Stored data
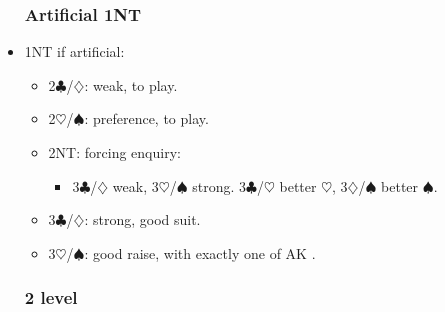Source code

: \documentclass[a4paper,14pt]{extarticle}
\begin{document}
\begin{itemize}
\newpage

\subsubsection{Artificial 1NT}
\label{sec:resp:1nart}

\item 1NT if artificial:
	\begin{itemize}
   \item 2$\clubsuit$/$\diamondsuit$: weak, to play.
   \item 2$\heartsuit$/$\spadesuit$: preference, to play.
   \item 2NT: forcing enquiry:
		\begin{itemize}
      \item 3$\clubsuit$/$\diamondsuit$ weak, 3$\heartsuit$/$\spadesuit$ strong. 3$\clubsuit$/$\heartsuit$ better $\heartsuit$, 3$\diamondsuit$/$\spadesuit$ better $\spadesuit$.
		\end{itemize}
   \item 3$\clubsuit$/$\diamondsuit$: strong, good suit.
   \item 3$\heartsuit$/$\spadesuit$: good raise, with exactly one of AK .
	\end{itemize}

\newpage

\subsubsection{2 level}
\label{sec:resp:2level}


\end{itemize}
\end{document}

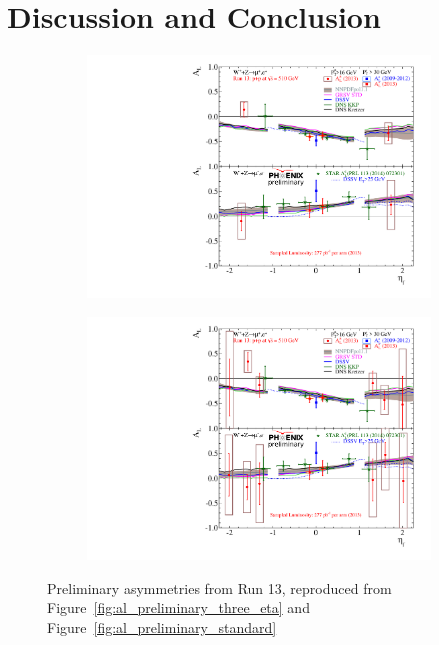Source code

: \chapter{Discussion and Conclusion}
\label{ch:conclusion}

\begin{figure}[ht]
	\centering
	\begin{subfigure}[t]{0.5\textwidth}
		\centering
		\includegraphics[width=0.95\linewidth]{./figures/prelim_AL_2bins.pdf}
	\end{subfigure}%
	\begin{subfigure}[t]{0.5\textwidth}
		\centering
		\includegraphics[width=0.95\linewidth]{./figures/prelim_AL_6bins.pdf}
	\end{subfigure}
	\caption{
		Preliminary asymmetries from Run 13, reproduced from
		Figure~\ref{fig:al_preliminary_three_eta} and
		Figure~\ref{fig:al_preliminary_standard}
	}
	\label{fig:asymmetries_preliminary}
\end{figure}

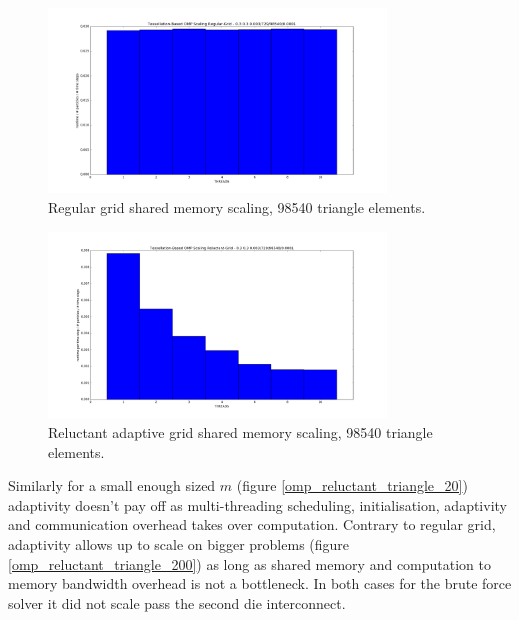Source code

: \begin{figure}[htb]
  \begin{center}
    \includegraphics[width=0.8\textwidth]{experiments/omp/omp_mesh_regular_200.png}
  \end{center}
  \caption{Regular grid shared memory scaling, 98540 triangle elements.}
  \label{figure:omp_regular_bf_triangle_200}
\end{figure}

\begin{figure}[htb]
  \begin{center}
    \includegraphics[width=0.8\textwidth]{experiments/omp/omp_mesh_reluctant_200.png}
  \end{center}
  \caption{Reluctant adaptive grid shared memory scaling, 98540 triangle elements.}
  \label{figure:omp_reluctant_bf_triangle_200}
\end{figure}

Similarly for a small enough sized $m$ (figure \ref{omp_reluctant_triangle_20}) adaptivity doesn't pay off as multi-threading scheduling, initialisation, adaptivity and communication overhead takes over computation. Contrary to regular grid, adaptivity allows up to scale on bigger problems (figure \ref{omp_reluctant_triangle_200}) as long as shared memory and computation to memory bandwidth overhead is not a bottleneck. In both cases for the brute force solver it did not scale pass the second die interconnect.

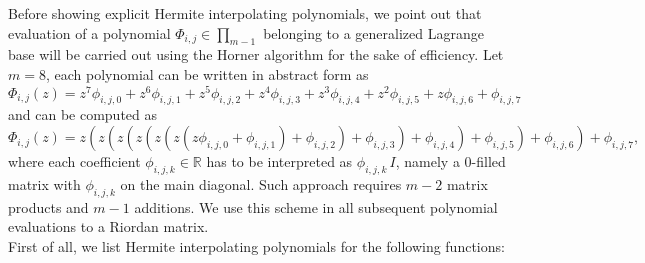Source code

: 
Before showing explicit Hermite interpolating polynomials, we point out that
evaluation of a polynomial $\Phi_{i,j}\in\prod_{m-1}$ belonging to a
generalized Lagrange base will be carried out using the Horner algorithm for
the sake of efficiency. Let $m=8$, each polynomial can be written in abstract
form as
\begin{displaymath}
\Phi_{i,j}{\left (z \right )} = z^{7} \phi_{i,j,0} + z^{6} \phi_{i,j,1} + z^{5} \phi_{i,j,2} + z^{4} \phi_{i,j,3} + z^{3} \phi_{i,j,4} + z^{2} \phi_{i,j,5} + z \phi_{i,j,6} + \phi_{i,j,7}
\end{displaymath}
and can be computed as
\begin{displaymath}
\Phi_{i,j}{\left (z \right )} = z \left(z \left(z \left(z \left(z \left(z \left(z \phi_{i,j,0} + \phi_{i,j,1}\right) + \phi_{i,j,2}\right) + \phi_{i,j,3}\right) + \phi_{i,j,4}\right) + \phi_{i,j,5}\right) + \phi_{i,j,6}\right) + \phi_{i,j,7},
\end{displaymath}
where each coefficient $\phi_{i,j,k}\in\mathbb{R}$ has to be interpreted as
$\phi_{i,j,k}\,I$, namely a $0$-filled matrix with $\phi_{i,j,k}$ on the main
diagonal. Such approach requires $m-2$ matrix products and $m-1$ additions.  We
use this scheme in all subsequent polynomial evaluations to a Riordan matrix.
\\
First of all, we list Hermite interpolating polynomials for the following functions:
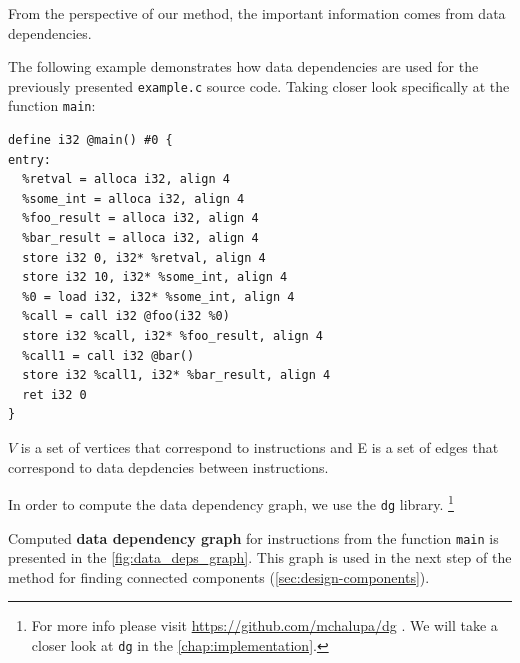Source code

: \documentclass[12pt, twoside]{fithesis2}
\renewcommand{\_}{\leavevmode \kern0.07em\vbox{\hrule width0.4em}}
\begin{document}
From the perspective of our method, the important information comes from data
dependencies.

The following example demonstrates how data dependencies are used for the
previously presented \texttt{example.c} source code.
Taking closer look specifically at the function \texttt{main}:

\begin{verbatim}
define i32 @main() #0 {
entry:
  %retval = alloca i32, align 4
  %some_int = alloca i32, align 4
  %foo_result = alloca i32, align 4
  %bar_result = alloca i32, align 4
  store i32 0, i32* %retval, align 4
  store i32 10, i32* %some_int, align 4
  %0 = load i32, i32* %some_int, align 4
  %call = call i32 @foo(i32 %0)
  store i32 %call, i32* %foo_result, align 4
  %call1 = call i32 @bar()
  store i32 %call1, i32* %bar_result, align 4
  ret i32 0
}
\end{verbatim}

$V$ is a set of vertices that correspond to instructions and E is a set of
edges that correspond to data depdencies between instructions.

In order to compute the data dependency graph, we use the \texttt{dg} library.
\cite{dg}
\footnote{
For more info please visit \url{https://github.com/mchalupa/dg} \cite{dg}.
We will take a closer look at \texttt{dg} in the
\autoref{chap:implementation}.
}

Computed \textbf{data dependency graph} for instructions from the function
\texttt{main} is presented in the \autoref{fig:data_deps_graph}.
This graph is used in the next step of the method for finding
connected components (\autoref{sec:design-components}).
\end{document}

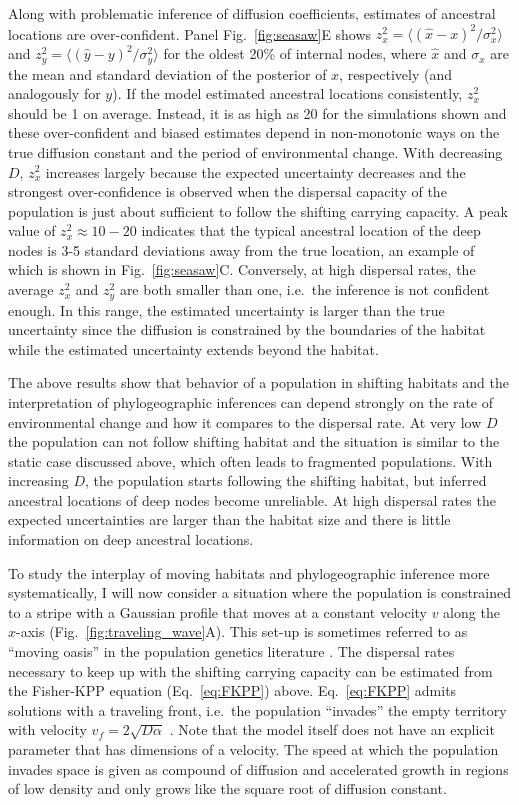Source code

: \documentclass[aps,rmp, twocolumn]{revtex4}
\newcommand{\vfkpp}{v_f}
\begin{document}
Along with problematic inference of diffusion coefficients, estimates of ancestral locations are over-confident.
Panel Fig.~\ref{fig:seasaw}E shows $z_x^2 = \langle (\hat{x} - x)^2/\sigma_x^2 \rangle$ and $z_y^2=\langle (\hat{y} - y)^2/\sigma_y^2\rangle$ for the oldest 20\% of internal nodes, where $\hat{x}$ and $\sigma_x$ are the mean and standard deviation of the posterior of $x$, respectively (and analogously for $y$).
If the model estimated ancestral locations consistently, $z_x^2$ should be 1 on average.
Instead, it is as high as 20 for the simulations shown and these over-confident and biased estimates depend in non-monotonic ways on the true diffusion constant and the period of environmental change.
With decreasing $D$, $z_x^2$ increases largely because the expected uncertainty decreases and the strongest over-confidence is observed when the dispersal capacity of the population is just about sufficient to follow the shifting carrying capacity.
A peak value of $z_x^2\approx 10-20$ indicates that the typical ancestral location of the deep nodes is 3-5 standard deviations away from the true location, an example of which is shown in Fig.~\ref{fig:seasaw}C.
Conversely, at high dispersal rates, the average $z_x^2$ and $z_y^2$ are both smaller than one, i.e.~the inference is not confident enough.
In this range, the estimated uncertainty is larger than the true uncertainty since the diffusion is constrained by the boundaries of the habitat while the estimated uncertainty extends beyond the habitat.

The above results show that behavior of a population in shifting habitats and the interpretation of phylogeographic inferences can depend strongly on the rate of environmental change and how it compares to the dispersal rate.
At very low $D$ the population can not follow shifting habitat and the situation is similar to the static case discussed above, which often leads to fragmented populations.
With increasing $D$, the population starts following the shifting habitat, but inferred ancestral locations of deep nodes become unreliable.
At high dispersal rates the expected uncertainties are larger than the habitat size and there is little information on deep ancestral locations.

To study the interplay of moving habitats and phylogeographic inference more systematically, I will now consider a situation where the population is constrained to a stripe with a Gaussian profile that moves at a constant velocity $v$ along the $x$-axis (Fig.~\ref{fig:traveling_wave}A).
This set-up is sometimes referred to as ``moving oasis'' in the population genetics literature \citep{desai_quasispecies_2005}.
The dispersal rates necessary to keep up with the shifting carrying capacity can be estimated from the Fisher-KPP equation (Eq.~\ref{eq:FKPP}) above.
Eq.~\ref{eq:FKPP} admits solutions with a traveling front, i.e.~the population ``invades'' the empty territory with velocity $\vfkpp = 2\sqrt{D \alpha}$ \citep{fisher_wave_1937,KPP1937,hallatschek_life_2010}.
Note that the model itself does not have an explicit parameter that has dimensions of a velocity.
The speed at which the population invades space is given as compound of diffusion and accelerated growth in regions of low density and only grows like the square root of diffusion constant.
\end{document}

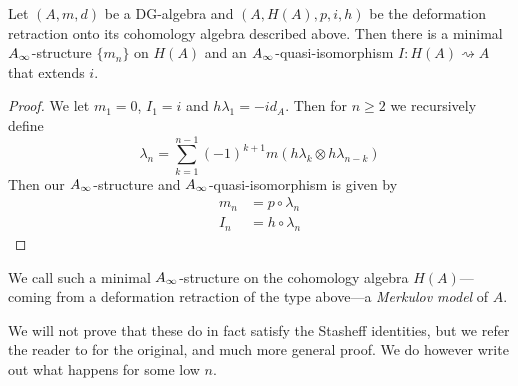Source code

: \begin{theorem}
\label{thm:Kadeishvilis_theorem2}
Let $(A, m, d)$ be a DG-algebra and $(A, H(A), p, i, h)$ be the deformation retraction onto its cohomology algebra described above. Then there is a minimal $A_{\infty}$-structure $\{m_n\}$ on $H(A)$ and an $A_{\infty}$-quasi-isomorphism $I\colon H(A)\rightsquigarrow A$ that extends $i$. 
\end{theorem}
\begin{proof}
We let $m_1=0$, $I_1=i$ and $h\lambda_1 = -id_A$. Then for $n\geq 2$ we recursively define
\begin{equation*}
    \lambda_n = \sum_{k=1}^{n-1}(-1)^{k+1}m(h\lambda_k\otimes h\lambda_{n-k})
\end{equation*}
Then our $A_{\infty}$-structure and $A_{\infty}$-quasi-isomorphism is given by 
\begin{align*}
    m_n &= p\circ \lambda_n \\
    I_n &= h\circ \lambda_n
\end{align*}
\end{proof}

We call such a minimal $A_{\infty}$-structure on the cohomology algebra $H(A)$---coming from a deformation retraction of the type above---a \emph{Merkulov model} of $A$. 

We will not prove that these do in fact satisfy the Stasheff identities, but we refer the reader to \cite{kadeishvili} for the original, and much more general proof. We do however write out what happens for some low $n$. 




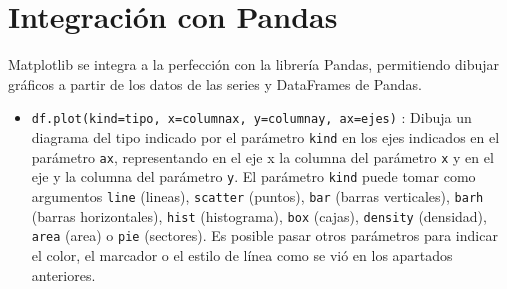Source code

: \documentclass[
  spanish,
  a4paper,
]{scrreport}
\providecommand{\tightlist}{%
  \setlength{\itemsep}{0pt}\setlength{\parskip}{0pt}}
\begin{document}
\section{Integración con Pandas}\label{integraciuxf3n-con-pandas}

Matplotlib se integra a la perfección con la librería Pandas,
permitiendo dibujar gráficos a partir de los datos de las series y
DataFrames de Pandas.

\begin{itemize}
\tightlist
\item
  \texttt{df.plot(kind=tipo,\ x=columnax,\ y=columnay,\ ax=ejes)} :
  Dibuja un diagrama del tipo indicado por el parámetro \texttt{kind} en
  los ejes indicados en el parámetro \texttt{ax}, representando en el
  eje x la columna del parámetro \texttt{x} y en el eje y la columna del
  parámetro \texttt{y}. El parámetro \texttt{kind} puede tomar como
  argumentos \texttt{\textquotesingle{}line\textquotesingle{}} (lineas),
  \texttt{\textquotesingle{}scatter\textquotesingle{}} (puntos),
  \texttt{\textquotesingle{}bar\textquotesingle{}} (barras verticales),
  \texttt{\textquotesingle{}barh\textquotesingle{}} (barras
  horizontales), \texttt{\textquotesingle{}hist\textquotesingle{}}
  (histograma), \texttt{\textquotesingle{}box\textquotesingle{}}
  (cajas), \texttt{\textquotesingle{}density\textquotesingle{}}
  (densidad), \texttt{\textquotesingle{}area\textquotesingle{}} (area) o
  \texttt{\textquotesingle{}pie\textquotesingle{}} (sectores). Es
  posible pasar otros parámetros para indicar el color, el marcador o el
  estilo de línea como se vió en los apartados anteriores.
\end{itemize}
\end{document}
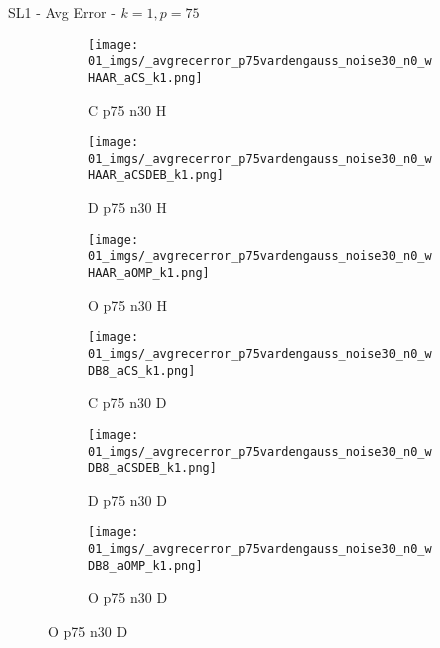\begin{frame}{SL1 - Avg Error - $k=1,p=75$}{}
\begin{figure}
\vspace{5pt}

\begin{subfigure}{0.13\textwidth}
\texttt{[image: 01\_imgs/\_avgrecerror\_p75vardengauss\_noise30\_n0\_wHAAR\_aCS\_k1.png]}
\caption*{\tiny C p75 n30 H}
\end{subfigure}
\begin{subfigure}{0.13\textwidth}
\texttt{[image: 01\_imgs/\_avgrecerror\_p75vardengauss\_noise30\_n0\_wHAAR\_aCSDEB\_k1.png]}
\caption*{\tiny D p75 n30 H}
\end{subfigure}
\begin{subfigure}{0.13\textwidth}
\texttt{[image: 01\_imgs/\_avgrecerror\_p75vardengauss\_noise30\_n0\_wHAAR\_aOMP\_k1.png]}
\caption*{\tiny O p75 n30 H}
\end{subfigure}
\begin{subfigure}{0.13\textwidth}
\texttt{[image: 01\_imgs/\_avgrecerror\_p75vardengauss\_noise30\_n0\_wDB8\_aCS\_k1.png]}
\caption*{\tiny C p75 n30 D}
\end{subfigure}
\begin{subfigure}{0.13\textwidth}
\texttt{[image: 01\_imgs/\_avgrecerror\_p75vardengauss\_noise30\_n0\_wDB8\_aCSDEB\_k1.png]}
\caption*{\tiny D p75 n30 D}
\end{subfigure}
\begin{subfigure}{0.13\textwidth}
\texttt{[image: 01\_imgs/\_avgrecerror\_p75vardengauss\_noise30\_n0\_wDB8\_aOMP\_k1.png]}
\caption*{\tiny O p75 n30 D}
\end{subfigure}
\end{figure}
\end{frame}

About this exercise:
Each line of the data that has the string "memory" should be returned.

Result for this task:
  \caption{Regular grid shared memory scaling, 98540 triangle elements.}
  \caption{Reluctant adaptive grid shared memory scaling, 98540 triangle elements.}
Similarly for a small enough sized $m$ (figure \ref{omp_reluctant_triangle_20}) adaptivity doesn't pay off as multi-threading scheduling, initialisation, adaptivity and communication overhead takes over computation. Contrary to regular grid, adaptivity allows up to scale on bigger problems (figure \ref{omp_reluctant_triangle_200}) as long as shared memory and computation to memory bandwidth overhead is not a bottleneck. In both cases for the brute force solver it did not scale pass the second die interconnect.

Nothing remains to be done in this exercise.